→ WHAT YOU NEED TO DO
Scan the data below for lines holding the word "string", and copy each line found.

(Collected data)
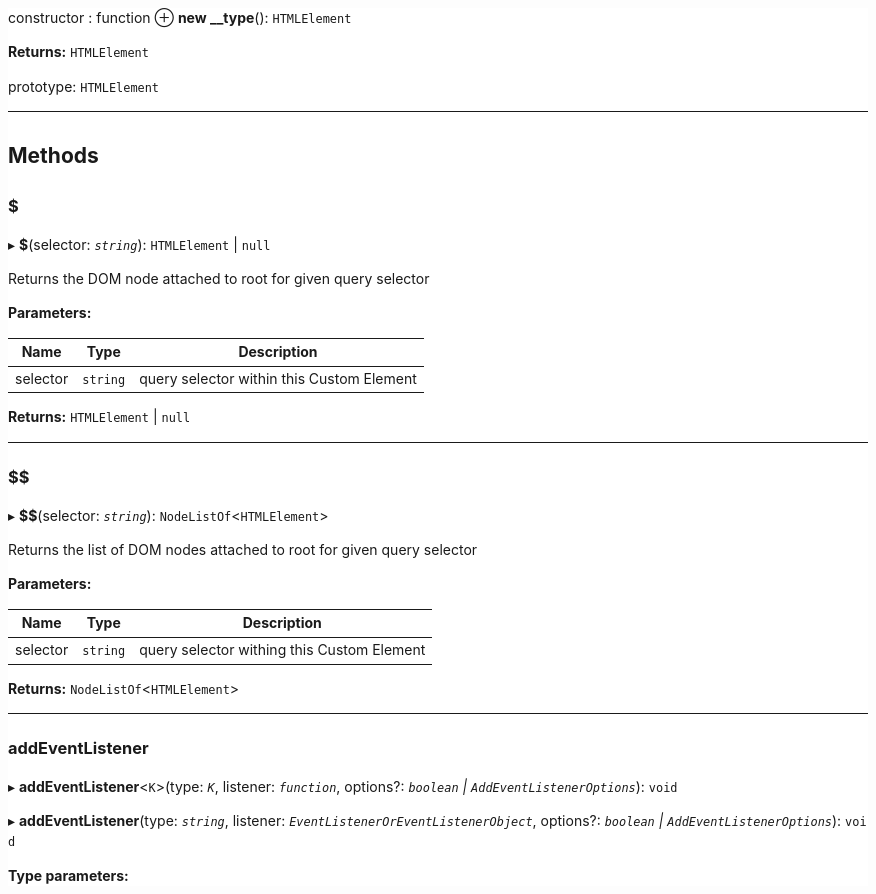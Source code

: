  constructor : function
⊕ **new __type**(): `HTMLElement`

**Returns:** `HTMLElement`

 prototype: `HTMLElement`

___

## Methods

<a id="_"></a>

###  $

▸ **$**(selector: *`string`*): `HTMLElement` \| `null`

Returns the DOM node attached to root for given query selector

**Parameters:**

| Name | Type | Description |
| ------ | ------ | ------ |
| selector | `string` |  query selector within this Custom Element |

**Returns:** `HTMLElement` \| `null`

___
<a id="__"></a>

###  $$

▸ **$$**(selector: *`string`*): `NodeListOf`<`HTMLElement`>

Returns the list of DOM nodes attached to root for given query selector

**Parameters:**

| Name | Type | Description |
| ------ | ------ | ------ |
| selector | `string` |  query selector withing this Custom Element |

**Returns:** `NodeListOf`<`HTMLElement`>

___
<a id="addeventlistener"></a>

###  addEventListener

▸ **addEventListener**<`K`>(type: *`K`*, listener: *`function`*, options?: *`boolean` \| `AddEventListenerOptions`*): `void`

▸ **addEventListener**(type: *`string`*, listener: *`EventListenerOrEventListenerObject`*, options?: *`boolean` \| `AddEventListenerOptions`*): `void`

**Type parameters:**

→ RESULT OF THE TASK
▸ **$**(selector: *`string`*): `HTMLElement` \| `null`
| selector | `string` |  query selector within this Custom Element |
▸ **$$**(selector: *`string`*): `NodeListOf`<`HTMLElement`>
| selector | `string` |  query selector withing this Custom Element |
▸ **addEventListener**(type: *`string`*, listener: *`EventListenerOrEventListenerObject`*, options?: *`boolean` \| `AddEventListenerOptions`*): `void`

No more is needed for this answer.